Many of these factors play roles at the spatial, temporal, and material foundations of reality, at the foundations of all that exists. That they are also present and playing their roles in the creation of art, which requires the extraordinary complexity of living systems, conscious awareness, culture, and creativity, demonstrates the universality of general systems.

Keywords: Bertalanffy, emergence, deep-structure, general systems, structural-logic, self-organization, modern generalist; development, self-identity, precursor


This paper describes the developmental procedure Pam uses as a watercolor artist, and points out some of the general systems factors that play roles in her process. The discussion compares the forms of these factors in Pam’s process with their general descriptive definitions. These descriptive definitions are from the published work of Vincent Vesterby, and from current work (Vesterby 2007, 2008a,b,c,d, 2010).

Her painting begins with an inspiration, or in general systems terms an initiator. An initiator is a factor that acts as a catalyst for change and it does this by way of consequent-existence. The existence of one factor has the consequence that another factor comes into existence.

In the 1980’s an illiterate and financially poor man stood alone against a corrupt sheriff of a little town in the Cascade Mountains of Washington State. This story acted as the inspiration, the initiator, for her painting.

The Mountain Man's Story

Working as a maintenance man for a small town in his mountain valley, the mountain man was instructed by the mayor to divert untreated sewage from the town’s treatment facility into the river. The mayor had other plans for the money set aside to upgrade the town’s system. The mountain man refused to ruin his valley’s river and reported the pollution to the Environmental Protection Agency. The mayor fired him immediately.

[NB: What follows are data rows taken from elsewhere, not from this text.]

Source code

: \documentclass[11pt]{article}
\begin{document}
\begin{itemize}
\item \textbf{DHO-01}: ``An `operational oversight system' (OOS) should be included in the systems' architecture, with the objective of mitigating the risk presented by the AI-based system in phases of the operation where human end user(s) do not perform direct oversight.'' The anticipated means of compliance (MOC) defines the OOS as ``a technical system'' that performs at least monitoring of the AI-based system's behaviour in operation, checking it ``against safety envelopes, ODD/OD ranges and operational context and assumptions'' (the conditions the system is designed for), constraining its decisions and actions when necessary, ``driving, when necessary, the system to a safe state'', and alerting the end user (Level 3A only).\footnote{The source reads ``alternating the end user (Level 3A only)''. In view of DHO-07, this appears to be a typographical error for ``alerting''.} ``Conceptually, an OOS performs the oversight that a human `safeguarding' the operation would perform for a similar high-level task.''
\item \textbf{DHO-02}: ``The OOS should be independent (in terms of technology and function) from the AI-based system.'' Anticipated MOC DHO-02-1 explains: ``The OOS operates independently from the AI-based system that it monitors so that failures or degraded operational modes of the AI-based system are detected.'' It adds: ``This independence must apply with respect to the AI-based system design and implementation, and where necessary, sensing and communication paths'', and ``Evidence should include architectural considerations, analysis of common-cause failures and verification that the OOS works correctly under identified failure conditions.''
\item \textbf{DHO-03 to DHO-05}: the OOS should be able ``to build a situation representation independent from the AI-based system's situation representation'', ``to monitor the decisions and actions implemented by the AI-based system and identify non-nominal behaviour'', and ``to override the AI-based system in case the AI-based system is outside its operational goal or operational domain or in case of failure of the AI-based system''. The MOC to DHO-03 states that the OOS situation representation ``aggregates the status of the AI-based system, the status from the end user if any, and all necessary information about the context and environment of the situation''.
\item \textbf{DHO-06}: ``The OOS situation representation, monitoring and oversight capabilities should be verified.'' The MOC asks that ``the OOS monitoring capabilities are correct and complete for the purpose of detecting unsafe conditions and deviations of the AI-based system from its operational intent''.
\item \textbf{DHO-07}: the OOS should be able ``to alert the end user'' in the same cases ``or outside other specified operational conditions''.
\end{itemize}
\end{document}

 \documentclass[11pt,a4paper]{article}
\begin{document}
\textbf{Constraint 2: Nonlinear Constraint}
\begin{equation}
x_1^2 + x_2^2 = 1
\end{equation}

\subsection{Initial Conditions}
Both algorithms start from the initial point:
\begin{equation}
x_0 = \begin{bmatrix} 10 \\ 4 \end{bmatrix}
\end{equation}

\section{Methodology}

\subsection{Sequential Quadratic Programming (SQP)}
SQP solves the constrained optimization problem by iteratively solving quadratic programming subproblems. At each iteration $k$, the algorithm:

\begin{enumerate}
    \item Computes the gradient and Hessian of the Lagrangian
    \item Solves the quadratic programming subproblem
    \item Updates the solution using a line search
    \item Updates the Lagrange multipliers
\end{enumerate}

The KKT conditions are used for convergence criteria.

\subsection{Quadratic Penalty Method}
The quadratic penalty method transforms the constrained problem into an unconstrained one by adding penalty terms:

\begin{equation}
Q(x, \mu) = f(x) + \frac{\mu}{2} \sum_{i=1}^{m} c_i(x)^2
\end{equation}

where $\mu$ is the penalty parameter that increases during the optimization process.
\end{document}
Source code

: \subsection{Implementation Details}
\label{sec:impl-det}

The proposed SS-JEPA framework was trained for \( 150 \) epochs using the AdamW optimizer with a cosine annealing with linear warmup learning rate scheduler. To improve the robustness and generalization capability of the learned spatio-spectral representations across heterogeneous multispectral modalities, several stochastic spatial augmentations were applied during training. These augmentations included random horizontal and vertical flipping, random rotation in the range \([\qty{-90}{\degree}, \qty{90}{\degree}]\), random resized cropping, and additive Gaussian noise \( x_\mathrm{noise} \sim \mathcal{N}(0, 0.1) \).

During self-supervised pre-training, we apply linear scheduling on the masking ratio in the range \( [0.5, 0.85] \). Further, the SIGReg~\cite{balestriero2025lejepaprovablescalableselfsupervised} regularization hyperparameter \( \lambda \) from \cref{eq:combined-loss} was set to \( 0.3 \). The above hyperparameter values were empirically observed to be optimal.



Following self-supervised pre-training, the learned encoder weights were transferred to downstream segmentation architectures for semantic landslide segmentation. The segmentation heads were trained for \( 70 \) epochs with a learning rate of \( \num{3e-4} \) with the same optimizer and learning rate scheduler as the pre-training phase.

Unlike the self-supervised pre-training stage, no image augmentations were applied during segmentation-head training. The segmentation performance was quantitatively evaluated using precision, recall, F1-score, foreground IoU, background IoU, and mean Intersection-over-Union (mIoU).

As the mountain man got into his old pickup truck to go home up the valley, to tell his wife the bad news, he saw the angry mayor send the sheriff and his deputy running to their police car. They were planning to catch him and give him a beating.

The mountain man had only a small head start, but he also knew the valley better than the sheriff. He took back roads and escaped from the law in the twists and turns.

The lawmen gave up the chase and parked their police car at the town’s only bridge across the river. Confident that the mountain man would eventually have to cross the river to go home up the valley, they waited for him. They waited there all night.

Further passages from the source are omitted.